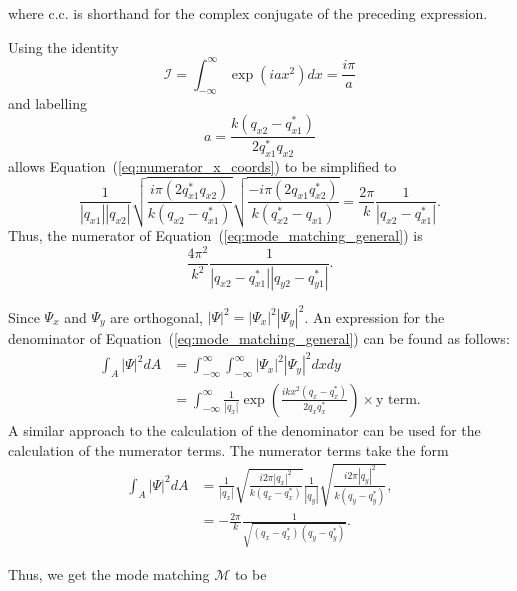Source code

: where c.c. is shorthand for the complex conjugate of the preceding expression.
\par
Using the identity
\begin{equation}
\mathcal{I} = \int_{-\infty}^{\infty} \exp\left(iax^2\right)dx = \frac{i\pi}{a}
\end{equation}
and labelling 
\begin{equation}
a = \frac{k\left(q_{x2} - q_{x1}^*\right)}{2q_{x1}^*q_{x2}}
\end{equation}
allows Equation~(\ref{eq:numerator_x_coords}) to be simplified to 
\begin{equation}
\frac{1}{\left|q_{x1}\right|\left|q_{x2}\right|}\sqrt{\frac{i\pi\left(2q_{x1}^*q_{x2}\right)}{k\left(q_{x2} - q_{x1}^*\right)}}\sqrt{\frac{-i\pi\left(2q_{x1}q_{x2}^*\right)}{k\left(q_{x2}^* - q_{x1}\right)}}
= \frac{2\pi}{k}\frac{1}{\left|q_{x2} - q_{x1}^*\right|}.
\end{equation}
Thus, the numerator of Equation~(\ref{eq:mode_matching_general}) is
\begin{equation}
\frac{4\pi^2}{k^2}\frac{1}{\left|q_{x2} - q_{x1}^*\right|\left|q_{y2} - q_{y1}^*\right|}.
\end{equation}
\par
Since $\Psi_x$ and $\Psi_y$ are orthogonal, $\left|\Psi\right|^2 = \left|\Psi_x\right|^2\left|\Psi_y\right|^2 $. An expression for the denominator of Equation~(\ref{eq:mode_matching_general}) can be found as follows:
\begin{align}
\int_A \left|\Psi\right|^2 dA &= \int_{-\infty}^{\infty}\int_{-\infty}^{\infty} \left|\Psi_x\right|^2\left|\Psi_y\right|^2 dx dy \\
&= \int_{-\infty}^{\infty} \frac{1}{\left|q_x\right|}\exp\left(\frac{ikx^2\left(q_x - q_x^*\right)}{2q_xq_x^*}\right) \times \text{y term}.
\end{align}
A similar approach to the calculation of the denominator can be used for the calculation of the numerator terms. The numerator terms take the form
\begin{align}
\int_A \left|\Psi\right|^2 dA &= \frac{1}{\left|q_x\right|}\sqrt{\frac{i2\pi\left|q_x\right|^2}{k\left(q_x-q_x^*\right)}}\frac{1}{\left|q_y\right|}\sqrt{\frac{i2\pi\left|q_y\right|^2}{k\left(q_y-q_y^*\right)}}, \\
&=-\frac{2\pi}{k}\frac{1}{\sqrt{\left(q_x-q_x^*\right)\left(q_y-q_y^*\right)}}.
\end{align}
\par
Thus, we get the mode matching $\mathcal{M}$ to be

..............................

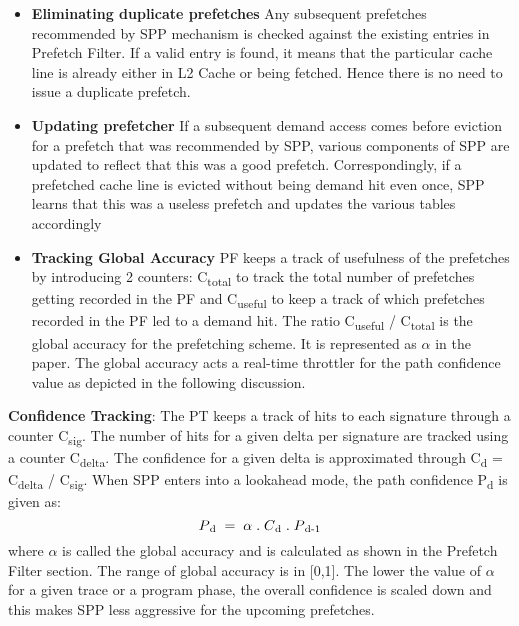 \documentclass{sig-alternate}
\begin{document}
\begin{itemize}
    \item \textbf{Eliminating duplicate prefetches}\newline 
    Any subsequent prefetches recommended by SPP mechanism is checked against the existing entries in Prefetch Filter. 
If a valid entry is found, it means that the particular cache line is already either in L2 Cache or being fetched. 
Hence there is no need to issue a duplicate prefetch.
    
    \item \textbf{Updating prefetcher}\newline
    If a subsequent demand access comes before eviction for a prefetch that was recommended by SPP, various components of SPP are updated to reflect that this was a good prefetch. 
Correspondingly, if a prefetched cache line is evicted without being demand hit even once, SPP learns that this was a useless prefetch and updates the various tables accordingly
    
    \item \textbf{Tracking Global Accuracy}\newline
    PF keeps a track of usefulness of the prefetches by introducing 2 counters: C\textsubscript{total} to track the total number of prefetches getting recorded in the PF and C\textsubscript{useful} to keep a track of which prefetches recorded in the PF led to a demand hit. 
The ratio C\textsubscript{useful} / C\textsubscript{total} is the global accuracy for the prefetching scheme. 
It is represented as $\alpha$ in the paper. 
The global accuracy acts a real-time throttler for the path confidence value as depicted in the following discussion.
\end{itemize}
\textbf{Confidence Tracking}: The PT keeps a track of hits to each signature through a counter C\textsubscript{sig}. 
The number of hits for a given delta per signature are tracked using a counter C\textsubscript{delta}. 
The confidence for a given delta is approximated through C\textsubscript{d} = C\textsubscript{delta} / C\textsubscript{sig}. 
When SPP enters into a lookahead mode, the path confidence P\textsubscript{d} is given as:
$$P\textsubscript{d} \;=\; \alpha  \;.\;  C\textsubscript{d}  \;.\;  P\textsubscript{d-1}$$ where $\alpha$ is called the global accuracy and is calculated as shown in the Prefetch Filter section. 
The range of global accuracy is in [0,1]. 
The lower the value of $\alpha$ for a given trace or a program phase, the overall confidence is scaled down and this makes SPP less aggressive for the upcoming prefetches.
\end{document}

..............................

### WORK ITEM
Scan the material above for the string "left". Copy each line that holds it.

### RESPONSE AREA
\mathcal{I} = \int_{-\infty}^{\infty} \exp\left(iax^2\right)dx = \frac{i\pi}{a}
a = \frac{k\left(q_{x2} - q_{x1}^*\right)}{2q_{x1}^*q_{x2}}
\frac{1}{\left|q_{x1}\right|\left|q_{x2}\right|}\sqrt{\frac{i\pi\left(2q_{x1}^*q_{x2}\right)}{k\left(q_{x2} - q_{x1}^*\right)}}\sqrt{\frac{-i\pi\left(2q_{x1}q_{x2}^*\right)}{k\left(q_{x2}^* - q_{x1}\right)}}
= \frac{2\pi}{k}\frac{1}{\left|q_{x2} - q_{x1}^*\right|}.
\frac{4\pi^2}{k^2}\frac{1}{\left|q_{x2} - q_{x1}^*\right|\left|q_{y2} - q_{y1}^*\right|}.
Since $\Psi_x$ and $\Psi_y$ are orthogonal, $\left|\Psi\right|^2 = \left|\Psi_x\right|^2\left|\Psi_y\right|^2 $. An expression for the denominator of Equation~(\ref{eq:mode_matching_general}) can be found as follows:
\int_A \left|\Psi\right|^2 dA &= \int_{-\infty}^{\infty}\int_{-\infty}^{\infty} \left|\Psi_x\right|^2\left|\Psi_y\right|^2 dx dy \\
&= \int_{-\infty}^{\infty} \frac{1}{\left|q_x\right|}\exp\left(\frac{ikx^2\left(q_x - q_x^*\right)}{2q_xq_x^*}\right) \times \text{y term}.
\int_A \left|\Psi\right|^2 dA &= \frac{1}{\left|q_x\right|}\sqrt{\frac{i2\pi\left|q_x\right|^2}{k\left(q_x-q_x^*\right)}}\frac{1}{\left|q_y\right|}\sqrt{\frac{i2\pi\left|q_y\right|^2}{k\left(q_y-q_y^*\right)}}, \\
&=-\frac{2\pi}{k}\frac{1}{\sqrt{\left(q_x-q_x^*\right)\left(q_y-q_y^*\right)}}.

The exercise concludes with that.